Thinking your organisation is at less risk of a data breach is one of the biggest mistakes any business can make when it comes to cyber security.
Organisations are vulnerable to cyber-attacks, especially those that still rely on a traditional hard perimeter or castle-and-moat security system…
Based on implicit trust, the castle-and-moat model basically means anything outside the business network perimeter is suspicious — and anything inside gets the benefit of the doubt.
However, the assumption that internal users are inherently trustworthy has resulted in numerous costly data breaches. Added to this, with the advent of so many applications now being in the cloud, the hard perimeter is compromised, and the moat has run dry!
Introducing: zero trust
In its simplest form, zero trust means nothing is trusted until verified.
Rather than assume all authenticated users are trustworthy, the zero-trust approach continuously verifies their identity and treats all access requests as if they originate from an unsecured open network.
Every user, device, service, or application is connected — and gaining access to private data means first being authenticated with risk-based measures like multi-factor authentication (MFA).
When using MFA, users must pass a few verification tests — for example, by providing a password, one-time passcode, fingerprint, or face ID — before being granted privileged access.
Essentially, the aim is to make life as difficult as possible for hackers.
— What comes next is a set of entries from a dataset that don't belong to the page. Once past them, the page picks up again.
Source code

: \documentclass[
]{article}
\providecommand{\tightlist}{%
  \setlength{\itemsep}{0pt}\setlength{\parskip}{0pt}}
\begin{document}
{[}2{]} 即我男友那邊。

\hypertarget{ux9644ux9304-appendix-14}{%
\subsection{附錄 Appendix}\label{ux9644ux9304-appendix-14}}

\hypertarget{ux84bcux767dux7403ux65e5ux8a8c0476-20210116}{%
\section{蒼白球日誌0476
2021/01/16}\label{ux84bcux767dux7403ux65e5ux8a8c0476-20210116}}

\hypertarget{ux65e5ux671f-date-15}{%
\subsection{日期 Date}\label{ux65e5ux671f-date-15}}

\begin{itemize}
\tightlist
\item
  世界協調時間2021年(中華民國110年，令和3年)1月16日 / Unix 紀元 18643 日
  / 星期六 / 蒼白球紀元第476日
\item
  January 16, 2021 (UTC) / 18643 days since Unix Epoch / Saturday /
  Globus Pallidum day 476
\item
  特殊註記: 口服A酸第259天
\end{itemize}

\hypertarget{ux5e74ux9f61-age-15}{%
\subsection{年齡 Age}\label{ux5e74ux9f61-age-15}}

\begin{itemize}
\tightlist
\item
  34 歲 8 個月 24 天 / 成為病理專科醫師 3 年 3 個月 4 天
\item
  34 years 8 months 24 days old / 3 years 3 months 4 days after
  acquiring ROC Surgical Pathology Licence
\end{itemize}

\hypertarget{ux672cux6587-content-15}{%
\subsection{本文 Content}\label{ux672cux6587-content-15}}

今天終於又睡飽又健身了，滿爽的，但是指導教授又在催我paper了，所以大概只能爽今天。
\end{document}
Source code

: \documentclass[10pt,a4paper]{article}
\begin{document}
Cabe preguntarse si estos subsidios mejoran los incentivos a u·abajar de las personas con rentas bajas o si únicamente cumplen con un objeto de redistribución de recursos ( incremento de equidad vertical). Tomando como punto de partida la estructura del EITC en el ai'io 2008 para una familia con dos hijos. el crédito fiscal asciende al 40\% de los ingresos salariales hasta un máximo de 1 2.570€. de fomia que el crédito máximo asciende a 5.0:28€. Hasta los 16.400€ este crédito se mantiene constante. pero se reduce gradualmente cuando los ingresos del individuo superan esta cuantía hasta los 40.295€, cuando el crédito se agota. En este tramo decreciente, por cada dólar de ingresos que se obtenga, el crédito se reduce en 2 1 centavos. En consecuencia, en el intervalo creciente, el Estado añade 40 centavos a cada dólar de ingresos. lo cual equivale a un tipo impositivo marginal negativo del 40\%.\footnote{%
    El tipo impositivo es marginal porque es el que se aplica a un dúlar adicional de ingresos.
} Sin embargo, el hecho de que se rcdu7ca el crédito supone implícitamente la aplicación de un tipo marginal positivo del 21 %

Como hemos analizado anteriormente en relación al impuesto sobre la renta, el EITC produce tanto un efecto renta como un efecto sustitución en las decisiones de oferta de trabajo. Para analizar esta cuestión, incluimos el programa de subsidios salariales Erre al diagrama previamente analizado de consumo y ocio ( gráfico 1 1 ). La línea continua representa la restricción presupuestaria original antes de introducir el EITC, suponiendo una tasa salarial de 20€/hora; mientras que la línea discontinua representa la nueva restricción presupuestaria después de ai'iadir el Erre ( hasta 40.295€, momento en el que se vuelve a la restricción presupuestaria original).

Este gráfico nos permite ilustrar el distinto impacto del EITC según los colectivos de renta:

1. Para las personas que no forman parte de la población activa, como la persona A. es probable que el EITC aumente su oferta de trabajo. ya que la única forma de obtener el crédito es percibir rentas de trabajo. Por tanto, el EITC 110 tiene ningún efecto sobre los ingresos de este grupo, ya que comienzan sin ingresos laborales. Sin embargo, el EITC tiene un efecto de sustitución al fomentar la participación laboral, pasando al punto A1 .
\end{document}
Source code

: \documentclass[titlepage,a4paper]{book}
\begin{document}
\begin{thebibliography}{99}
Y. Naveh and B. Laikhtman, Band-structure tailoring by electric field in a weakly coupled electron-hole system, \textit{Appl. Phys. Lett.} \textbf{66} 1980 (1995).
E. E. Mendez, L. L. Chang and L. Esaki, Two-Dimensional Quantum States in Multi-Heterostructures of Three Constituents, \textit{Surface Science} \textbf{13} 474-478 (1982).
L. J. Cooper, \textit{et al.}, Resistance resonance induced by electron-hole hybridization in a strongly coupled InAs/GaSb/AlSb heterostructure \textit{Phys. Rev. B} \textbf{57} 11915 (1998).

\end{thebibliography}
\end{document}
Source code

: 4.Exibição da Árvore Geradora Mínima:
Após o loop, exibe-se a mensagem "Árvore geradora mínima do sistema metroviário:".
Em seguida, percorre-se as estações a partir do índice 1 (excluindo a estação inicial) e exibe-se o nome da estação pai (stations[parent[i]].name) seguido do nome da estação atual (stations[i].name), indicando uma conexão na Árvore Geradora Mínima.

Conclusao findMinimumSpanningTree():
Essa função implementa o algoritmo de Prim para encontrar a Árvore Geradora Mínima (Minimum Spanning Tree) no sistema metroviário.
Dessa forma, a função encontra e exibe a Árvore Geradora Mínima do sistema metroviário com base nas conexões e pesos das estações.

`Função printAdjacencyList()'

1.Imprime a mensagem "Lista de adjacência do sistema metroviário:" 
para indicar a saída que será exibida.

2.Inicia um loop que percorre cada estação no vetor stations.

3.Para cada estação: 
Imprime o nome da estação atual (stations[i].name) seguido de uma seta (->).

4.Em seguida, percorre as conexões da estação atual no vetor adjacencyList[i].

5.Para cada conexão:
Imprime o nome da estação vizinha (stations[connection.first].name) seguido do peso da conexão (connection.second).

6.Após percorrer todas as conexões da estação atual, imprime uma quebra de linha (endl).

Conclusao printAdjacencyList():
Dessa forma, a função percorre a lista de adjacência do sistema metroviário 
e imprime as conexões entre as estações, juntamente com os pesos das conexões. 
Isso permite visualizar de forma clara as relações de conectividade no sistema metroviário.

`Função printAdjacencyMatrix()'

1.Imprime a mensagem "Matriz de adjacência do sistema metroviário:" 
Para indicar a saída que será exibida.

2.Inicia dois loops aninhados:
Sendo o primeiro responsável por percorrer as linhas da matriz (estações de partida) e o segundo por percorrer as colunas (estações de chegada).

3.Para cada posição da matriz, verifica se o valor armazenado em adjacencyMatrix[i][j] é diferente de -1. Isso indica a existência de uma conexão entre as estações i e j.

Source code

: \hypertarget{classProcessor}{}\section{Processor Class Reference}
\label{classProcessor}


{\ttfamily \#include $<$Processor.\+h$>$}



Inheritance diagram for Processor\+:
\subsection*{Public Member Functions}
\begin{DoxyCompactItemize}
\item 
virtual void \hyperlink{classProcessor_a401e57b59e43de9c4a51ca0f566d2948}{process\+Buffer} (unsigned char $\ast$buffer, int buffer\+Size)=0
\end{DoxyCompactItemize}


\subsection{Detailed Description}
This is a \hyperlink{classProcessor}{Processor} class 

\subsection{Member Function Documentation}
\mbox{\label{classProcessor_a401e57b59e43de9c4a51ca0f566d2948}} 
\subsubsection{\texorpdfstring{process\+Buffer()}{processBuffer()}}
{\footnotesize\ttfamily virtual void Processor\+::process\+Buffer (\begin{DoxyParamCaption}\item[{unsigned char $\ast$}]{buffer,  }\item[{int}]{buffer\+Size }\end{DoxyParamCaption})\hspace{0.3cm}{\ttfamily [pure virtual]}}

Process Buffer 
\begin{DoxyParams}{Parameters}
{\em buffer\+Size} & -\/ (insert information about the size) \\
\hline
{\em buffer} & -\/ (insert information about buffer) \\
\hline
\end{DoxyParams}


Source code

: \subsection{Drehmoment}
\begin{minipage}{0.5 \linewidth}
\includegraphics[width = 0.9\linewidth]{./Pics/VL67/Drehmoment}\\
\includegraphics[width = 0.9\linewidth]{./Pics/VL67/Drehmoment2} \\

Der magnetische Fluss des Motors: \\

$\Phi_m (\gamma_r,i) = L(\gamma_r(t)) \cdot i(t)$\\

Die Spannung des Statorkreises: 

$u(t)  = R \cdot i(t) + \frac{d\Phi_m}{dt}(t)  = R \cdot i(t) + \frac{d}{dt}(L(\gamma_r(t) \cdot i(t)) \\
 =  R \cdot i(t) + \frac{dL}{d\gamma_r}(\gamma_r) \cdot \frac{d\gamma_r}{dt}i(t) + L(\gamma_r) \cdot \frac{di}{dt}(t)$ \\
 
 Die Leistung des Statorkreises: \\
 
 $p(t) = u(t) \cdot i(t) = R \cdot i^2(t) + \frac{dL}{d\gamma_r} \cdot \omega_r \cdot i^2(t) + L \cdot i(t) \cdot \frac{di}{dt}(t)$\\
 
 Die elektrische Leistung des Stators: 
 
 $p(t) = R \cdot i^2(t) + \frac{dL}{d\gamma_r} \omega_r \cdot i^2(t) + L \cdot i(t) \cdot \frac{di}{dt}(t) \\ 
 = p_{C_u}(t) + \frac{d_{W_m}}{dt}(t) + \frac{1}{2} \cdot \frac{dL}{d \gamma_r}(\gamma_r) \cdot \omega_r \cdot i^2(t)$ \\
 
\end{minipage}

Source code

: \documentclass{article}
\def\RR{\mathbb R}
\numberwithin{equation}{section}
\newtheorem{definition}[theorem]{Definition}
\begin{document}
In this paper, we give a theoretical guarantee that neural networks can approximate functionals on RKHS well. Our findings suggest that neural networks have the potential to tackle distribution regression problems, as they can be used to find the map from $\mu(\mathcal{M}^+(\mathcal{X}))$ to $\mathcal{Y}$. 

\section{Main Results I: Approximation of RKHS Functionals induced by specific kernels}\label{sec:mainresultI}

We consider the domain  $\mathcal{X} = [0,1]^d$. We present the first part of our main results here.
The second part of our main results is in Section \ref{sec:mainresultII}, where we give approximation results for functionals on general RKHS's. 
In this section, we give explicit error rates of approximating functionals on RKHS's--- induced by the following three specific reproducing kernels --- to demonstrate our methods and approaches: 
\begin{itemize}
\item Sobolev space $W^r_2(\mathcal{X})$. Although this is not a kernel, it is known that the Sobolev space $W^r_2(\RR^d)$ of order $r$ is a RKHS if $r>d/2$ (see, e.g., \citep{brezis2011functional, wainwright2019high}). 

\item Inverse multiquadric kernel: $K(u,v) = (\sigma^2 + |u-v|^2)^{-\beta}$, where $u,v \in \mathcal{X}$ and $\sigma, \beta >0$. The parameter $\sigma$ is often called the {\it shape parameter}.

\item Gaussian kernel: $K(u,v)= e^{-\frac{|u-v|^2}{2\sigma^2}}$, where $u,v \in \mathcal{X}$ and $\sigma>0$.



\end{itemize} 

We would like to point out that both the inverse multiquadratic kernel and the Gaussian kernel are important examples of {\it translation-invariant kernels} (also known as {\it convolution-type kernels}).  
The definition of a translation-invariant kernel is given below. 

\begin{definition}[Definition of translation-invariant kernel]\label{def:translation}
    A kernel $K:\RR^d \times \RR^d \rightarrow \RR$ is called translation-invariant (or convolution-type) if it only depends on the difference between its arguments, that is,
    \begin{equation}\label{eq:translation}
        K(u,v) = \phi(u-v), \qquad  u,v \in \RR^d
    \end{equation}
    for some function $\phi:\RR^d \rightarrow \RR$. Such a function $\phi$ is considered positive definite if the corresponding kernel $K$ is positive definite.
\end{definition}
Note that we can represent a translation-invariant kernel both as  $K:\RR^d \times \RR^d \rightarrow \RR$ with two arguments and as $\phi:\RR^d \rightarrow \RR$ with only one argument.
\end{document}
Levelling up your data security
For too long, businesses have relied solely on virtual private network (VPN) firewalls to build fences around corporate networks.
On the surface, VPNs may seem like a sensible solution to the increasing need to gain secure remote access for all users and endpoints at your company. They allow you to funnel access through a private connection over an unsecured network, encrypting the user’s online activity.
However, the problem with VPN security is that it uses a policy of implicit trust when it comes to network access — and only takes one compromised user for a bad actor to cross the proverbial moat and steal your sensitive data. And as we saw with the Colonial Pipeline data breach, the consequences can be devastating.
So, how can you establish a zero-trust architecture within your business to help keep these cyber threats at bay? First, you need to understand the crucial principles of the zero-trust model…
Your company should always assume there is a malicious presence inside its network environment and implement security controls like identity and access management (IAM) to reduce the chances.
Your organisation must continuously verify all components within its IT infrastructure to ensure they have not been compromised — including reauthorising users and devices whenever they try to access data to prevent hijacked accounts, devices, and sessions from going unchecked.
It is also essential to continuously monitor and enforce the health and configuration of all enterprise assets, such as business devices, applications, services, and endpoints.
No matter how technically skilled or trustworthy your team is, they should only have access to the network resources needed to do their job.
Limiting who can access your critical business systems reduces the risk of accidental or malicious data leaks — either from the users themselves or by sneaky attackers who take over their credentials.
How to implement reliable architecture
So now that you have a sense of zero trust and its operating principles, how can you kick them into gear?
Monitor your network traffic
Visibility is crucial in order for users and machines to be verified and authenticated…
Each corner of your business should be monitored, including on-premises and cloud environments — and 24/7 monitoring will allow you to identify events requiring an instant response.
Also, around-the-clock monitoring can increase awareness of your employee’s actions. Is anyone trying to access files outside their working hours? Has a team member downloaded a suspicious application?
Keep devices updated
Running outdated software and hardware makes it difficult to implement the latest security measures, such as two-factor authentication or encryption, leaving your business vulnerable to data breaches and cyber threats.
The easiest way to keep up with software updates is by automating updates where possible — a ‘set-and-forget’ option that updates your software as soon as it becomes available.
Partition the network
Micro-segmentation breaks up the network into smaller chunks to ensure breaches are contained before they can spread.
Think of a large ship. Ships are often divided into compartments below the deck, each watertight and sealable from the rest. Even if a leak fills one compartment with water, the rest remain dry, and the ship stays afloat.
By dividing the network, even if one segment becomes compromised, it is less likely to impact the rest of the network.
Apply least-privilege access
By employing IAM programmes, your business can set controls that give secure access to employees and devices — whilst making it as difficult as possible for outsiders to get through.
Without IAM, data breaches can run rampant. Not only is it difficult to manage who has access to your organisation’s systems, but it is also tricky to revoke access from a compromised user.
Applying these steps to adopt a zero-trust approach may sound complex, but building a robust cybersecurity strategy is essential to keep your business safe from the inside out.